[Dataset entries]
——————————
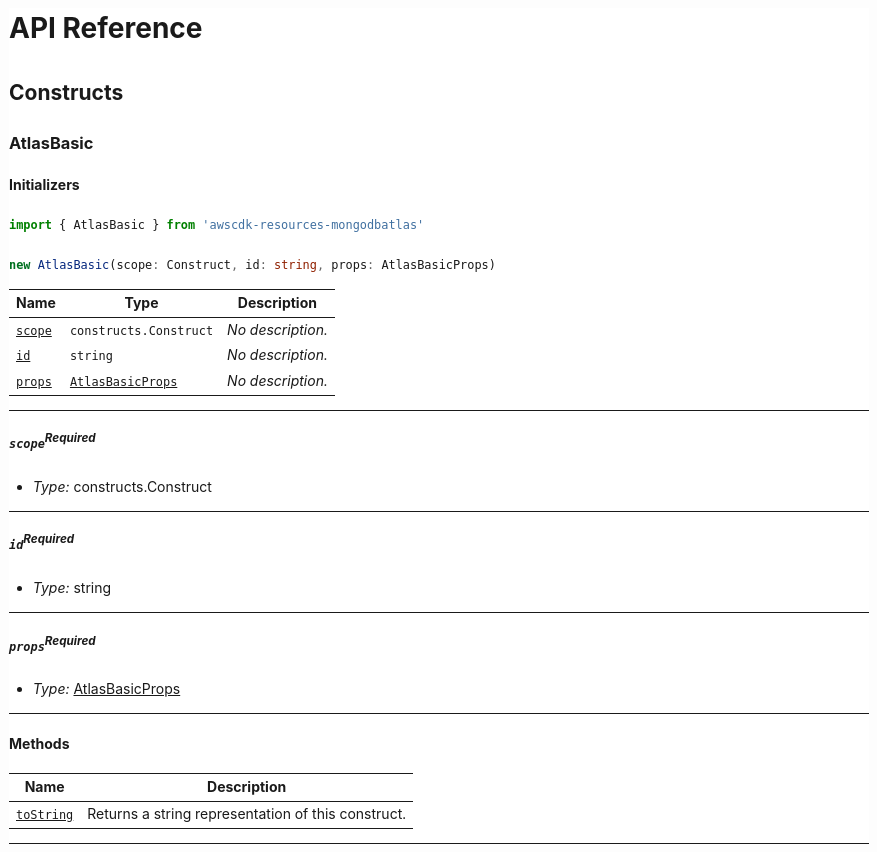 # API Reference <a name="API Reference" id="api-reference"></a>

## Constructs <a name="Constructs" id="Constructs"></a>

### AtlasBasic <a name="AtlasBasic" id="awscdk-resources-mongodbatlas.AtlasBasic"></a>

#### Initializers <a name="Initializers" id="awscdk-resources-mongodbatlas.AtlasBasic.Initializer"></a>

```typescript
import { AtlasBasic } from 'awscdk-resources-mongodbatlas'

new AtlasBasic(scope: Construct, id: string, props: AtlasBasicProps)
```

| **Name** | **Type** | **Description** |
| --- | --- | --- |
| <code><a href="#awscdk-resources-mongodbatlas.AtlasBasic.Initializer.parameter.scope">scope</a></code> | <code>constructs.Construct</code> | *No description.* |
| <code><a href="#awscdk-resources-mongodbatlas.AtlasBasic.Initializer.parameter.id">id</a></code> | <code>string</code> | *No description.* |
| <code><a href="#awscdk-resources-mongodbatlas.AtlasBasic.Initializer.parameter.props">props</a></code> | <code><a href="#awscdk-resources-mongodbatlas.AtlasBasicProps">AtlasBasicProps</a></code> | *No description.* |

---

##### `scope`<sup>Required</sup> <a name="scope" id="awscdk-resources-mongodbatlas.AtlasBasic.Initializer.parameter.scope"></a>

- *Type:* constructs.Construct

---

##### `id`<sup>Required</sup> <a name="id" id="awscdk-resources-mongodbatlas.AtlasBasic.Initializer.parameter.id"></a>

- *Type:* string

---

##### `props`<sup>Required</sup> <a name="props" id="awscdk-resources-mongodbatlas.AtlasBasic.Initializer.parameter.props"></a>

- *Type:* <a href="#awscdk-resources-mongodbatlas.AtlasBasicProps">AtlasBasicProps</a>

---

#### Methods <a name="Methods" id="Methods"></a>

| **Name** | **Description** |
| --- | --- |
| <code><a href="#awscdk-resources-mongodbatlas.AtlasBasic.toString">toString</a></code> | Returns a string representation of this construct. |

---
——————————
WHAT IS EXPECTED ->
Each entry gets copied exactly; the pictures stay out.

EXERCISE SOLUTION ->
 # API Reference <a name="API Reference" id="api-reference"></a>

## Constructs <a name="Constructs" id="Constructs"></a>

### AtlasBasic <a name="AtlasBasic" id="awscdk-resources-mongodbatlas.AtlasBasic"></a>

#### Initializers <a name="Initializers" id="awscdk-resources-mongodbatlas.AtlasBasic.Initializer"></a>

```typescript
import { AtlasBasic } from 'awscdk-resources-mongodbatlas'

new AtlasBasic(scope: Construct, id: string, props: AtlasBasicProps)
```

| **Name** | **Type** | **Description** |
| --- | --- | --- |
| <code><a href="#awscdk-resources-mongodbatlas.AtlasBasic.Initializer.parameter.scope">scope</a></code> | <code>constructs.Construct</code> | *No description.* |
| <code><a href="#awscdk-resources-mongodbatlas.AtlasBasic.Initializer.parameter.id">id</a></code> | <code>string</code> | *No description.* |
| <code><a href="#awscdk-resources-mongodbatlas.AtlasBasic.Initializer.parameter.props">props</a></code> | <code><a href="#awscdk-resources-mongodbatlas.AtlasBasicProps">AtlasBasicProps</a></code> | *No description.* |

---

##### `scope`<sup>Required</sup> <a name="scope" id="awscdk-resources-mongodbatlas.AtlasBasic.Initializer.parameter.scope"></a>

- *Type:* constructs.Construct

---

##### `id`<sup>Required</sup> <a name="id" id="awscdk-resources-mongodbatlas.AtlasBasic.Initializer.parameter.id"></a>

- *Type:* string

---

##### `props`<sup>Required</sup> <a name="props" id="awscdk-resources-mongodbatlas.AtlasBasic.Initializer.parameter.props"></a>

- *Type:* <a href="#awscdk-resources-mongodbatlas.AtlasBasicProps">AtlasBasicProps</a>

---

#### Methods <a name="Methods" id="Methods"></a>

| **Name** | **Description** |
| --- | --- |
| <code><a href="#awscdk-resources-mongodbatlas.AtlasBasic.toString">toString</a></code> | Returns a string representation of this construct. |

---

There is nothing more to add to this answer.